Comment

Comment by leah on February 12, 2020 at 12:19am

PS please excuse typos talking to my phone, no excuse after long on the way home. Thanks 

Comment by leah on February 12, 2020 at 12:18am

Hi Bob,

Thank you ! I’m sorry about diagnosis I don’t know that one and shall research. I haven’t had an official term for what I have, since I got disillusioned with the dermatologist - it was super expensive and they didn’t really know anything about alopecia, that I didn’t and no “bed aide manner”. This was after a long line of specialist, that were similar  too...Lastly, I get how having a diagnosis/knowing something is relieving.

Alopecia areata except I can I have the opposite over. And haven’t condition term for it. lol So glad you use condition too, (Dislike the term disease with alopecia..) I concur that counting blessings, working on health and getting support and opening up can be helpful, as well as acceptance. Secondly, I do know personally can be challenging and empowering to meet others.

I live more south sound, may I ask if  would you be open to going more south? However sometimes am north, there are others and be happy to meet. Also even more north know someone.

Thirdly, feel free to reach out to me via private message if you want and anytime.Thanks and wish you a great week too. hugs!

Comment by Bon on February 9, 2020 at 1:52pm

P.S. I don't have Facebook.

Comment by Bon on February 9, 2020 at 1:51pm

Hi Lea,

I am learning my way on this website trying to connect with your group. I live in Everett.  Last week I was diagnosed with Lichen Planopiliris.  A rare form of scarring hairless/alopecia.
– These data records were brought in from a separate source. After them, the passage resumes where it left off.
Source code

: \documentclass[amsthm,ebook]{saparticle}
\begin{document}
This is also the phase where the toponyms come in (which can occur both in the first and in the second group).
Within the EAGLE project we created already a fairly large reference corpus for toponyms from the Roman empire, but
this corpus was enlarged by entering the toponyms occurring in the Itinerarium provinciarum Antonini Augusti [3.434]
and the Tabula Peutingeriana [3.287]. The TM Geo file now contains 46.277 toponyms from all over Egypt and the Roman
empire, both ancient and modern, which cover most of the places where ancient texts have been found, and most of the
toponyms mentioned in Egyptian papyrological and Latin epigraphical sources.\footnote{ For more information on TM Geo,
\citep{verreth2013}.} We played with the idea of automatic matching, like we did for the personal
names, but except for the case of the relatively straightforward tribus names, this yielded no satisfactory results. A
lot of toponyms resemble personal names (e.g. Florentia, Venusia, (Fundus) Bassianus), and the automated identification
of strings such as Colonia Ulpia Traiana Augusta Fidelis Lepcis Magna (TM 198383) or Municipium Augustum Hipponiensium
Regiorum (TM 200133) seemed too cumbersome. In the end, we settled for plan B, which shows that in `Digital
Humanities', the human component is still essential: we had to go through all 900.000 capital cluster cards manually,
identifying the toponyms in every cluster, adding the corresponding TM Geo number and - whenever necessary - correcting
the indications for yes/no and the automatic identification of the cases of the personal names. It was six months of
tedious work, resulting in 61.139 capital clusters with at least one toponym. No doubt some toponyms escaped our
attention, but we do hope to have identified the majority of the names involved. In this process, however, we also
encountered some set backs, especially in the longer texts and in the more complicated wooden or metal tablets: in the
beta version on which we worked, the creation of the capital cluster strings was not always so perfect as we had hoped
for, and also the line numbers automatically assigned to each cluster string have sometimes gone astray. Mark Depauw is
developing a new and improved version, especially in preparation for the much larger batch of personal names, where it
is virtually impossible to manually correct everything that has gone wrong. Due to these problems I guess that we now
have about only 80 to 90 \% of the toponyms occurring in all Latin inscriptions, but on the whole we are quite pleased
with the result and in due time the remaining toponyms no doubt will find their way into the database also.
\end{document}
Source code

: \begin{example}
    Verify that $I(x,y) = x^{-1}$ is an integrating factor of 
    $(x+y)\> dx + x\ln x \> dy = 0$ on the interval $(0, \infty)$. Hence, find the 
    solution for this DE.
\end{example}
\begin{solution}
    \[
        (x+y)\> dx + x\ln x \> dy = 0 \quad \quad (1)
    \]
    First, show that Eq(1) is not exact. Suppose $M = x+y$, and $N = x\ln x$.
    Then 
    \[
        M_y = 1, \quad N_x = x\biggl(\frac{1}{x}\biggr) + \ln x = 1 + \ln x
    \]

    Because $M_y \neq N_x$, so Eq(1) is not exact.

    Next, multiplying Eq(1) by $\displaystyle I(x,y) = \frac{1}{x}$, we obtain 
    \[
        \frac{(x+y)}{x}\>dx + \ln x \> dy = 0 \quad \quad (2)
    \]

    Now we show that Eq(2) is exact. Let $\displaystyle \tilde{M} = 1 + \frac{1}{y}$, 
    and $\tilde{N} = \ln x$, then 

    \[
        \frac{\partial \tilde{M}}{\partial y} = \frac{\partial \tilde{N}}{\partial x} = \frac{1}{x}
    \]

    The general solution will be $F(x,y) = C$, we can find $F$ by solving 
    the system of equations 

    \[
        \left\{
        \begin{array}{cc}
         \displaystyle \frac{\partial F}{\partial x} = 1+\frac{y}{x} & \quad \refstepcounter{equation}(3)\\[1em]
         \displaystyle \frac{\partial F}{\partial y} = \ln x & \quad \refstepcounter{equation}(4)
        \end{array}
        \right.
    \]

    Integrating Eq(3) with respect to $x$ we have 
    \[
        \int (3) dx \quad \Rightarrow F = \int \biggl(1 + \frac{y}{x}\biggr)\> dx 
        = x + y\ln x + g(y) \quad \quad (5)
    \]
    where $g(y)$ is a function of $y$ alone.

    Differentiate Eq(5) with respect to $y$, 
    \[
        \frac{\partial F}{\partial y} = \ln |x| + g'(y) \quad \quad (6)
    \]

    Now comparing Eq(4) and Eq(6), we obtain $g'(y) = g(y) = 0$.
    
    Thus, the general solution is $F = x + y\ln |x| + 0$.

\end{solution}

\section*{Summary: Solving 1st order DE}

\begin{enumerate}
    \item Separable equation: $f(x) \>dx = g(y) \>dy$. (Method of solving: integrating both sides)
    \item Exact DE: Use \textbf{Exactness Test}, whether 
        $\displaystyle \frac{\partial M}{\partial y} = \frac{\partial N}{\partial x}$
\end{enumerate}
The photo was taken in 2017 I don't have a more recent one but will upload one ASAP.  I would very much appreciate a meet up of some kind so I can connect and learn how best not cope but accept and live with this condition.  Currently, I am opening up to my friends.  I am blessed in many ways.  Super healthy, lots of close friends, belong to AA and have an excellent Naturopath who has put me on NDL and a topical steroid, the latter for two weeks to calm the inflammation.  At least I know what's going on and can stop the testing and doc appointments.  Please let me hear from you? Thanks and create a great day for yourself and those around you, Lea.

Comment by leah on January 7, 2020 at 1:03pm

Happy 2020 and hi all ~

Wanted to share some happenings and groups:

1) From the ASG they will be live streaming via Facebook, a documentary. Please share (i have cameo in it too)

JAN11

“Harmony” Alopecia Stories Sat 12:00 PM PST ·

B) They have in person meet;

FEB1

Alopecia Support Group Meeting Sat 2:00 PM PST

Luther's Table Renton

https://www.facebook.com/pg/alopeciasupportgroup/events/?ref=page_i...

2) NAAF created a closed facebook group for people in the NW to connect and asked all to drop line where they live. If like to help others connect with those that are close to etc. .  https://www.facebook.com/groups/northwestwaalopecians/?ref=share  

Please check out and share !

And I will share more connections with Alopecians etc in the near future.. 

Wishing all healthy happy new year,

Lea

#ALOPECIASUPPORT #ALOPECIASUPPORTGROUP 

Comment by leah on May 15, 2019 at 11:51pm

Yes, Deeann thanks. Maybe if people are interested in meeting up drop a line here.

Comment by Deeann on May 14, 2019 at 12:10am

Thank you for posting Lea. Looking forward to seeing you at NAAF, and to meeting others in this group. 

Comment by leah on May 13, 2019 at 11:35pm

Hi again all, am getting excited NAAF conference is coming here! Also that the fab Deeann is going to be the keynote! https://www.naaf.org/programs/annual-alopecia-areata-conference Check out her wonderful coffee table style book “Head-On Stories of Alopecia” https://www.headonpublishing.com/

https://conference.naaf.org/2019

https://www.youtube.com/watch?time_continue=5&v=D6kHj2YHBxs

Comment by leah on March 24, 2019 at 12:48pm

Great to see you and all Shar

Comment by leah on March 24, 2019 at 12:48pm

Thanks Jeffrey!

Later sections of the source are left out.